Your goal: In the records below, begin at the line containing "kotlin-gradle-templates / opengl-pangocairo" and end at the line containing "## References"; quote every line in that span exactly, including both boundary lines, and no others.

Record extracts:
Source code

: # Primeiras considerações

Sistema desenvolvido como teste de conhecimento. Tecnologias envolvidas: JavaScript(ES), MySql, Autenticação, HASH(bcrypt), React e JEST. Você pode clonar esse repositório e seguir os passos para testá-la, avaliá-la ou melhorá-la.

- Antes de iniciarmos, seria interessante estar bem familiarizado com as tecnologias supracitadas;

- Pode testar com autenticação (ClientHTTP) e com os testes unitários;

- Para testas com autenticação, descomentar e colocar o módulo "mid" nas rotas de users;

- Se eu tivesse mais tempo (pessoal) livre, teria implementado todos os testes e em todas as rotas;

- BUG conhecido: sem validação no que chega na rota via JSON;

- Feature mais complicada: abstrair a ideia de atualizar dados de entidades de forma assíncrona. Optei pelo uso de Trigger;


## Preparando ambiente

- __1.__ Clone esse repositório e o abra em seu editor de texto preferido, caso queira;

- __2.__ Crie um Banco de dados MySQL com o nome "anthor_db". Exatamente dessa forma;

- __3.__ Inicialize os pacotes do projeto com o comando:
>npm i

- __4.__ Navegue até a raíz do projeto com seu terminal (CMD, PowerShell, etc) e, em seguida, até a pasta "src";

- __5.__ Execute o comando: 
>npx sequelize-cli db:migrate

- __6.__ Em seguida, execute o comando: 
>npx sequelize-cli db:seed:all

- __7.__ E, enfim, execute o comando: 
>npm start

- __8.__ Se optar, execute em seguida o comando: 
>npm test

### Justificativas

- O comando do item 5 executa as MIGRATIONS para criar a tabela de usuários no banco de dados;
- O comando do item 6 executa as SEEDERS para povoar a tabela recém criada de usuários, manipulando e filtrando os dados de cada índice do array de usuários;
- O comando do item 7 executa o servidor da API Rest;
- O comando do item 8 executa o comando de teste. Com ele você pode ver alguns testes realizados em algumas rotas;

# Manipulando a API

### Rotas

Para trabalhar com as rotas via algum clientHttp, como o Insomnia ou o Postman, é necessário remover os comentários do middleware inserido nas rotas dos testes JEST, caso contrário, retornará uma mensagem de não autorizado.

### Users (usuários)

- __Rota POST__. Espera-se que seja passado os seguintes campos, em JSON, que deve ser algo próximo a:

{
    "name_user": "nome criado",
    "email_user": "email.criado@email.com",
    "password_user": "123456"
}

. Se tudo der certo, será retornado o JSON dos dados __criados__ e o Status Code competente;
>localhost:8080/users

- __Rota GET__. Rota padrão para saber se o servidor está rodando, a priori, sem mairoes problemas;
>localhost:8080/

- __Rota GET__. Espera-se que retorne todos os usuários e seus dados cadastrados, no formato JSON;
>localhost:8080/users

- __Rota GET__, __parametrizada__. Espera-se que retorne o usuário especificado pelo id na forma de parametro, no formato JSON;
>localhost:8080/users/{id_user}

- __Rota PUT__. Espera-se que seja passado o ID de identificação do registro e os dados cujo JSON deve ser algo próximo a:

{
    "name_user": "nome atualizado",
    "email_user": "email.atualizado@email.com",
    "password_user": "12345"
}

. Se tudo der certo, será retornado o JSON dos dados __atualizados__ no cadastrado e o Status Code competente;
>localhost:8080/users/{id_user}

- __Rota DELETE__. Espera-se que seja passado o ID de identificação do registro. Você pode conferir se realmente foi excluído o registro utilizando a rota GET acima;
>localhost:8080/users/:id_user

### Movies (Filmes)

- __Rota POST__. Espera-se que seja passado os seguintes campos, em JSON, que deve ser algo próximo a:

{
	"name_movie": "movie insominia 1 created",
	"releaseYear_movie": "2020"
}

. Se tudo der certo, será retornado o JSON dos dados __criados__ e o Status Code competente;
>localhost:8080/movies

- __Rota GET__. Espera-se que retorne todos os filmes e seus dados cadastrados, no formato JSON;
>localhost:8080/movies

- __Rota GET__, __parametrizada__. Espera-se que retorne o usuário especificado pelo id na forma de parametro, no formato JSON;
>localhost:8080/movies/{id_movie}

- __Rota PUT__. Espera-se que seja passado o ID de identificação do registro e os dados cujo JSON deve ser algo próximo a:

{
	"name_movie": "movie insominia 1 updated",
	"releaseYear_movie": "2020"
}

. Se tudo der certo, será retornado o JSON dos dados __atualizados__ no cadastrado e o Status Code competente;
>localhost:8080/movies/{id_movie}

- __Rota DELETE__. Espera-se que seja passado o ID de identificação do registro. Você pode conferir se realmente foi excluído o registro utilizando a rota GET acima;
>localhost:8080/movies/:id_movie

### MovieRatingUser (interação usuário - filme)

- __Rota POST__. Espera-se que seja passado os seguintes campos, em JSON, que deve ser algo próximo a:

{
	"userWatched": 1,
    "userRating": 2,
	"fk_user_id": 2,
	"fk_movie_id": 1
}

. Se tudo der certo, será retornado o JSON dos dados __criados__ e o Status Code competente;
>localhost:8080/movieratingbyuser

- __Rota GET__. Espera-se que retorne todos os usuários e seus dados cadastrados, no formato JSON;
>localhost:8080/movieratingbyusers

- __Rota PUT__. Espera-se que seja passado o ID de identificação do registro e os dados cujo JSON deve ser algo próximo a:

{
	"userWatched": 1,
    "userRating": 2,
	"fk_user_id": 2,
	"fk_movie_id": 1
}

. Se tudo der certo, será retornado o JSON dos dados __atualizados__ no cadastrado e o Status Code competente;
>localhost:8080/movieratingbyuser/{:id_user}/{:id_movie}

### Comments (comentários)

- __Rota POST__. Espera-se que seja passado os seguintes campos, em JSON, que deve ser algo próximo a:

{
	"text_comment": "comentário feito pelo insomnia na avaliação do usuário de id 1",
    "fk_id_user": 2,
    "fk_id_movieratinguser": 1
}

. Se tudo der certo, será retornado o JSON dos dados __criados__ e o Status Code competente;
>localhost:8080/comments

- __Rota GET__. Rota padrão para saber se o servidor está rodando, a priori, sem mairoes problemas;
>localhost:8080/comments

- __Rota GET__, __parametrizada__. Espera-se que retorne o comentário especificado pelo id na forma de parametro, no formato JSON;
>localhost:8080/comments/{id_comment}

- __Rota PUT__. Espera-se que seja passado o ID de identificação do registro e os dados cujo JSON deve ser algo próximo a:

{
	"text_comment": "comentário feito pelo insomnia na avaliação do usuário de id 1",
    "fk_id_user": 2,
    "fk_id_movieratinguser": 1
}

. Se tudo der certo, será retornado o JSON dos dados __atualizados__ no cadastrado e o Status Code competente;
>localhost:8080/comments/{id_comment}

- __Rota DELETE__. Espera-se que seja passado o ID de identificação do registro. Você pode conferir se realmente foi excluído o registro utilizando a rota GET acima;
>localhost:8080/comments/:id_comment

...

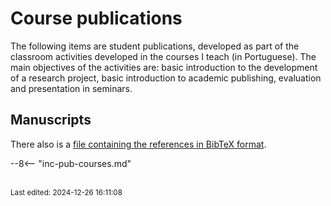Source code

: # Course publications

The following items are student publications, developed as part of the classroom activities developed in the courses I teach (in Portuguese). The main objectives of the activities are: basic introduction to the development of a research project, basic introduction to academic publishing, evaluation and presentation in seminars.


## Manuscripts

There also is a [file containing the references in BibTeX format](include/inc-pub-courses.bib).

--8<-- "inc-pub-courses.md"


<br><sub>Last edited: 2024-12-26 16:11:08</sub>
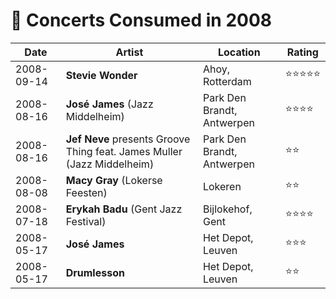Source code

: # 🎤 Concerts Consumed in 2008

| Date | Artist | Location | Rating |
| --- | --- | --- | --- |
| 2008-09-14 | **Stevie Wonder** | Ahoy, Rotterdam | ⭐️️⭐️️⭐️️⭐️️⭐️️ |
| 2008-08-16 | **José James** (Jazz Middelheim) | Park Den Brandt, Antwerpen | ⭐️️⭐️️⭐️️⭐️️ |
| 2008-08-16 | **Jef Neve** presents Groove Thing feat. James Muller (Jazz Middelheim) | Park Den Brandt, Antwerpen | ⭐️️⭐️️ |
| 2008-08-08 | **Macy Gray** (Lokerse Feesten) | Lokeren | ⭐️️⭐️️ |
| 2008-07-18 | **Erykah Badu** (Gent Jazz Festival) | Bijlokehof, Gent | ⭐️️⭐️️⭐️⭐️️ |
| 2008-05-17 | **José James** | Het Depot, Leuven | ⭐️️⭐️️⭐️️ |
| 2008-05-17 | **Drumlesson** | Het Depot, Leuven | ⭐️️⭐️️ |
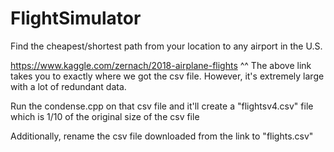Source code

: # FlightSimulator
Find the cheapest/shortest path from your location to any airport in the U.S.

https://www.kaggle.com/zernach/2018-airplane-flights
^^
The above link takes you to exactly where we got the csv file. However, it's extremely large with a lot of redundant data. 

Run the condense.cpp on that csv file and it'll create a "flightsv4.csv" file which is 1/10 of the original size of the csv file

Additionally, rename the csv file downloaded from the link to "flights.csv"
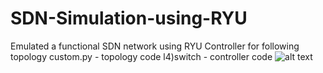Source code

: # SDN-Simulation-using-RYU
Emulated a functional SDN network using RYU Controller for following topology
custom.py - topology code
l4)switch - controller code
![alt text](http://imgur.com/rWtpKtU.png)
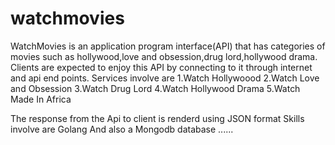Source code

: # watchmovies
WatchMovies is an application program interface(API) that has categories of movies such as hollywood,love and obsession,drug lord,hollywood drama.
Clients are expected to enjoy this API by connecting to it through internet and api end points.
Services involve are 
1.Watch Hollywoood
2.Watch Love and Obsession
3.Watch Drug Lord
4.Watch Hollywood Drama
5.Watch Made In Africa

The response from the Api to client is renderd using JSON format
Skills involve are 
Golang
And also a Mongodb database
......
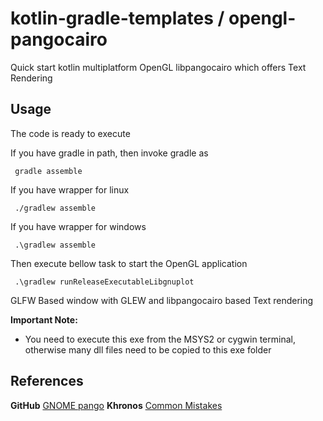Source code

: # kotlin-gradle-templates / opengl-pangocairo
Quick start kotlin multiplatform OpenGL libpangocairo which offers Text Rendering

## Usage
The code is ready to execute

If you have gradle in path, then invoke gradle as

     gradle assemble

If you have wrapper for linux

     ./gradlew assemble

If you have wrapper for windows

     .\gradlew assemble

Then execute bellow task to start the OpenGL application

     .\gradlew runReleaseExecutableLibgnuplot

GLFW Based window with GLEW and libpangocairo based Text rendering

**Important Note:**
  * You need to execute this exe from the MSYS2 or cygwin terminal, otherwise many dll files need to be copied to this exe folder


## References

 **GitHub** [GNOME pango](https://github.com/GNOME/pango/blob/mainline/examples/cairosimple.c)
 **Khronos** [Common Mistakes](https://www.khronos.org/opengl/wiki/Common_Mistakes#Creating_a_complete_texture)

Solved problem:
: # kotlin-gradle-templates / opengl-pangocairo
Quick start kotlin multiplatform OpenGL libpangocairo which offers Text Rendering

## Usage
The code is ready to execute

If you have gradle in path, then invoke gradle as

     gradle assemble

If you have wrapper for linux

     ./gradlew assemble

If you have wrapper for windows

     .\gradlew assemble

Then execute bellow task to start the OpenGL application

     .\gradlew runReleaseExecutableLibgnuplot

GLFW Based window with GLEW and libpangocairo based Text rendering

**Important Note:**
  * You need to execute this exe from the MSYS2 or cygwin terminal, otherwise many dll files need to be copied to this exe folder


## References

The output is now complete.